I use Ibex, but theres linea direct, abbeygate, knights.................. Cant give you anymore info than that, but google them. Altho I'm sure that you'll get some more answers!

Jo xxx


----------



## snr-fred (Feb 25, 2010)

Thanks man


----------



## snr-fred (Feb 25, 2010)

Thanks man or in your case "maam", will check them out


----------



## gus-lopez (Jan 4, 2010)

Liberty seguros or try this it's an on line price comparison site. ( in Spanish obviously)

Seguros coche - calcular precios seguros automovil
Also remember that anything that in the UK that is a car - derived van is classed here as a van & is insured as a commercial vehicle.

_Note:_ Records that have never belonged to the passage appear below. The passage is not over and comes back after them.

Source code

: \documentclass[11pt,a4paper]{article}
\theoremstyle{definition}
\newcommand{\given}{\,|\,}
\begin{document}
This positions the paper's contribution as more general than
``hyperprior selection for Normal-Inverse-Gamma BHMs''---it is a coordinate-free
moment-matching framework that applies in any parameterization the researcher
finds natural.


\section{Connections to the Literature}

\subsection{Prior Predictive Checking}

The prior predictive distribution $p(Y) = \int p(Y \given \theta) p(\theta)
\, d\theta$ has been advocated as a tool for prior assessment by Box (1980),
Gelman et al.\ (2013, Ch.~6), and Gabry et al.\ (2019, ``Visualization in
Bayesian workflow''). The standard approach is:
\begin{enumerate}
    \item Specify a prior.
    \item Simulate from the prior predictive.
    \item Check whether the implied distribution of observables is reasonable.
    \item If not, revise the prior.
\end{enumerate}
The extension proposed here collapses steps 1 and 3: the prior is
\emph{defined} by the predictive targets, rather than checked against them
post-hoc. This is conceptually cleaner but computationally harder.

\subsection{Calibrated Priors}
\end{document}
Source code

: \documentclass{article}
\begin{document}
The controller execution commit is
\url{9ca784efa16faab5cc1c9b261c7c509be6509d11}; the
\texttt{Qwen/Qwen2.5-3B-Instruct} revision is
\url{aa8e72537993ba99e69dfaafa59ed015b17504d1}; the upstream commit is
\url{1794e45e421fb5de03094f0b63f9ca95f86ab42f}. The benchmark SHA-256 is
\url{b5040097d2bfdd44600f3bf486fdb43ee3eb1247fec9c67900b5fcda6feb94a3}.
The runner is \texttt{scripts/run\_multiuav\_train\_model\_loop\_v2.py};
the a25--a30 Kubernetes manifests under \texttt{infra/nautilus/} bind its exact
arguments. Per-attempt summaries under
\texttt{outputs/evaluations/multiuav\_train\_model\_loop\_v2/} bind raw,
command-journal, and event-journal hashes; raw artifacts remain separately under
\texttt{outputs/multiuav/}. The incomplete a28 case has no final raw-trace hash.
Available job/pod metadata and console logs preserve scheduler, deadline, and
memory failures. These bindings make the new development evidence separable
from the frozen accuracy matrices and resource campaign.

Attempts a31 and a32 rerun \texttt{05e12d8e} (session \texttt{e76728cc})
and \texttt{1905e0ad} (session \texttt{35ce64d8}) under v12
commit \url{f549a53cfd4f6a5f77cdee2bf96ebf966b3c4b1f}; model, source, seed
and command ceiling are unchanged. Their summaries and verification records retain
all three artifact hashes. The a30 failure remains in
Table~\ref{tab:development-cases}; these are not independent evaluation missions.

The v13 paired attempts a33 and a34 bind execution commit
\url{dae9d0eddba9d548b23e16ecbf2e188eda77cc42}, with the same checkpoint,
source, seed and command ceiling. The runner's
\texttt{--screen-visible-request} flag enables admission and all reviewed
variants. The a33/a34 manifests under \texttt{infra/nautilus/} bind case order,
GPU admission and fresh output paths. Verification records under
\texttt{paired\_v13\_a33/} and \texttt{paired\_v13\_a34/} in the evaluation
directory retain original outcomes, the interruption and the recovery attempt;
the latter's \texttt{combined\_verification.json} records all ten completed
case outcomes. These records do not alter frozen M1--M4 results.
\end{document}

Like, ford tourneo connect, peugeot partner, renault berlingo , fiat doblo , etc:


----------



## dunmovin (Dec 19, 2008)

dragon insurance sorted my car house and travel insurance. English speaker answer the phone


----------



## VFR (Dec 23, 2009)

I use Mapfre as most Spanish I know use them & they allow 4 payments to be spread across the year for just a little extra.
I am also told (?) that should you need the Grua they will recover your car from any place, as many of the others will not recover from caminos should the car fail there.


----------



## siobhanwf (Mar 20, 2009)

YIPPEE!!! IBEX insurance have come up trumps again. They even matched the 2 months free insurance from Abbeygate!!!!


----------



## country boy (Mar 10, 2010)

It depends where in "Spain" you are.
We use an English owned Agency in Coin and they are very competitive and have changed our Insurers several times over the years to get us the best deal. 
We had a very bad experience when we first came to Spain with Linea Directa in premiums from the second year onwards after the amazing "starter" quote to hook us in for the new policy; however I've heard other people extol their virtues so cannot comment otherwise.


----------



## JBODEN (Jul 10, 2009)

If you want to change from one insurance Co. to another do you have to give the old one notice of that fact?


----------



## morlandg (Jun 8, 2008)

JBODEN said:


> If you want to change from one insurance Co. to another do you have to give the old one notice of that fact?


I understand it is 2 months notice - even though the insurance company will probably only give you a week's notice of their more expensive renewal!


----------